Records excerpted from a collection
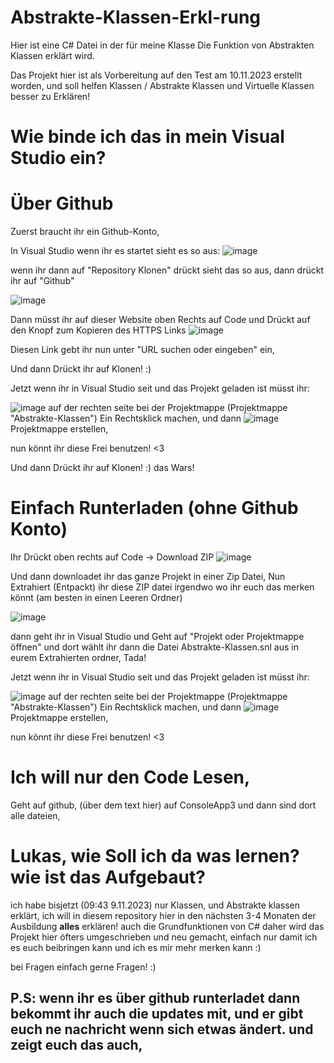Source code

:# Abstrakte-Klassen-Erkl-rung
Hier ist eine C# Datei in der für meine Klasse Die Funktion von Abstrakten Klassen erklärt wird.


Das Projekt hier ist als Vorbereitung auf den Test am 10.11.2023 erstellt worden, und soll helfen Klassen / Abstrakte Klassen und Virtuelle Klassen besser zu Erklären!

# Wie binde ich das in mein Visual Studio ein?

# Über Github
Zuerst braucht ihr ein Github-Konto, 


In Visual Studio wenn ihr es startet sieht es so aus:
![image](https://github.com/waschmaschvanlu/Abstrakte-Klassen-Erkl-rung/assets/92580232/79566ee2-ded4-4b44-8921-1a7f35fae1e2)

wenn ihr dann auf "Repository Klonen" drückt sieht das so aus, dann drückt ihr auf "Github"

![image](https://github.com/waschmaschvanlu/Abstrakte-Klassen-Erkl-rung/assets/92580232/5161234a-7d8c-4deb-8496-e2ea58dc8ae5)


Dann müsst ihr auf dieser Website oben Rechts auf Code und Drückt auf den Knopf zum Kopieren des HTTPS Links
![image](https://github.com/waschmaschvanlu/Abstrakte-Klassen-Erkl-rung/assets/92580232/5af8f915-55dd-48de-8af2-f909f026f60f)



Diesen Link gebt ihr  nun unter "URL suchen oder eingeben" ein,


Und dann Drückt ihr auf Klonen! :) 

Jetzt wenn ihr in Visual Studio seit und das Projekt geladen ist müsst ihr:

![image](https://github.com/waschmaschvanlu/Abstrakte-Klassen-Erkl-rung/assets/92580232/3e6d7d58-ccf8-46ab-9412-fad14202fa2d)
auf der rechten seite bei der Projektmappe (Projektmappe "Abstrakte-Klassen") Ein Rechtsklick machen,
und dann 
![image](https://github.com/waschmaschvanlu/Abstrakte-Klassen-Erkl-rung/assets/92580232/66217393-9c04-48e0-a935-d8b23e42d03a)
Projektmappe erstellen,

nun könnt ihr diese Frei benutzen! <3


Und dann Drückt ihr auf Klonen! :) das Wars!

# Einfach Runterladen (ohne Github Konto)

Ihr Drückt oben rechts auf Code -> Download ZIP
![image](https://github.com/waschmaschvanlu/Abstrakte-Klassen-Erkl-rung/assets/92580232/5803384a-defc-47db-bb52-7adb1b6e991d)

Und dann downloadet ihr das ganze Projekt in einer Zip Datei, Nun Extrahiert (Entpackt) ihr diese ZIP datei irgendwo wo ihr euch das merken könnt (am besten in einen Leeren Ordner)

![image](https://github.com/waschmaschvanlu/Abstrakte-Klassen-Erkl-rung/assets/92580232/cd45e8d3-4459-46d0-b2e1-ce7e2dfd532c)

dann geht ihr in Visual Studio und Geht auf "Projekt oder Projektmappe öffnen"
und dort wählt ihr dann die Datei Abstrakte-Klassen.snl aus in eurem Extrahierten ordner, Tada!

Jetzt wenn ihr in Visual Studio seit und das Projekt geladen ist müsst ihr:

![image](https://github.com/waschmaschvanlu/Abstrakte-Klassen-Erkl-rung/assets/92580232/3e6d7d58-ccf8-46ab-9412-fad14202fa2d)
auf der rechten seite bei der Projektmappe (Projektmappe "Abstrakte-Klassen") Ein Rechtsklick machen,
und dann 
![image](https://github.com/waschmaschvanlu/Abstrakte-Klassen-Erkl-rung/assets/92580232/66217393-9c04-48e0-a935-d8b23e42d03a)
Projektmappe erstellen,

nun könnt ihr diese Frei benutzen! <3



# Ich will nur den Code Lesen,

Geht auf github, (über dem text hier) auf ConsoleApp3 und dann sind dort alle dateien,

# Lukas, wie Soll ich da was lernen? wie ist das Aufgebaut?

ich habe bisjetzt (09:43 9.11.2023) nur Klassen, und Abstrakte klassen erklärt, ich will in diesem repository hier in den nächsten 3-4 Monaten  der Ausbildung **alles** erklären! auch die Grundfunktionen von C# daher wird das Projekt hier öfters umgeschrieben und neu gemacht, einfach nur damit ich es euch beibringen kann und ich es mir mehr merken kann :)

bei Fragen einfach gerne Fragen! :)

## P.S: wenn ihr es über github runterladet dann bekommt ihr auch die updates mit, und er gibt euch ne nachricht wenn sich etwas ändert. und zeigt euch das auch, 
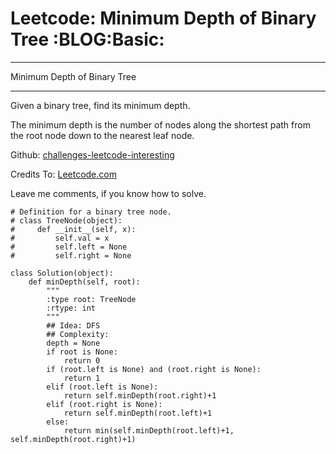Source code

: # Leetcode: Minimum Depth of Binary Tree     :BLOG:Basic:


---

Minimum Depth of Binary Tree  

---

Given a binary tree, find its minimum depth.  

The minimum depth is the number of nodes along the shortest path from the root node down to the nearest leaf node.  

Github: [challenges-leetcode-interesting](https://github.com/DennyZhang/challenges-leetcode-interesting/tree/master/minimum-depth-of-binary-tree)  

Credits To: [Leetcode.com](https://leetcode.com/problems/minimum-depth-of-binary-tree/description/)  

Leave me comments, if you know how to solve.  

    # Definition for a binary tree node.
    # class TreeNode(object):
    #     def __init__(self, x):
    #         self.val = x
    #         self.left = None
    #         self.right = None
    
    class Solution(object):
        def minDepth(self, root):
            """
            :type root: TreeNode
            :rtype: int
            """
            ## Idea: DFS
            ## Complexity:
            depth = None
            if root is None:
                return 0
            if (root.left is None) and (root.right is None):
                return 1
            elif (root.left is None):
                return self.minDepth(root.right)+1
            elif (root.right is None):
                return self.minDepth(root.left)+1
            else:
                return min(self.minDepth(root.left)+1, self.minDepth(root.right)+1)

EXERCISE BRIEF: Some lines in the data above hold the string "dort". Find and copy each of them.

ANSWER:
und dort wählt ihr dann die Datei Abstrakte-Klassen.snl aus in eurem Extrahierten ordner, Tada!
Geht auf github, (über dem text hier) auf ConsoleApp3 und dann sind dort alle dateien,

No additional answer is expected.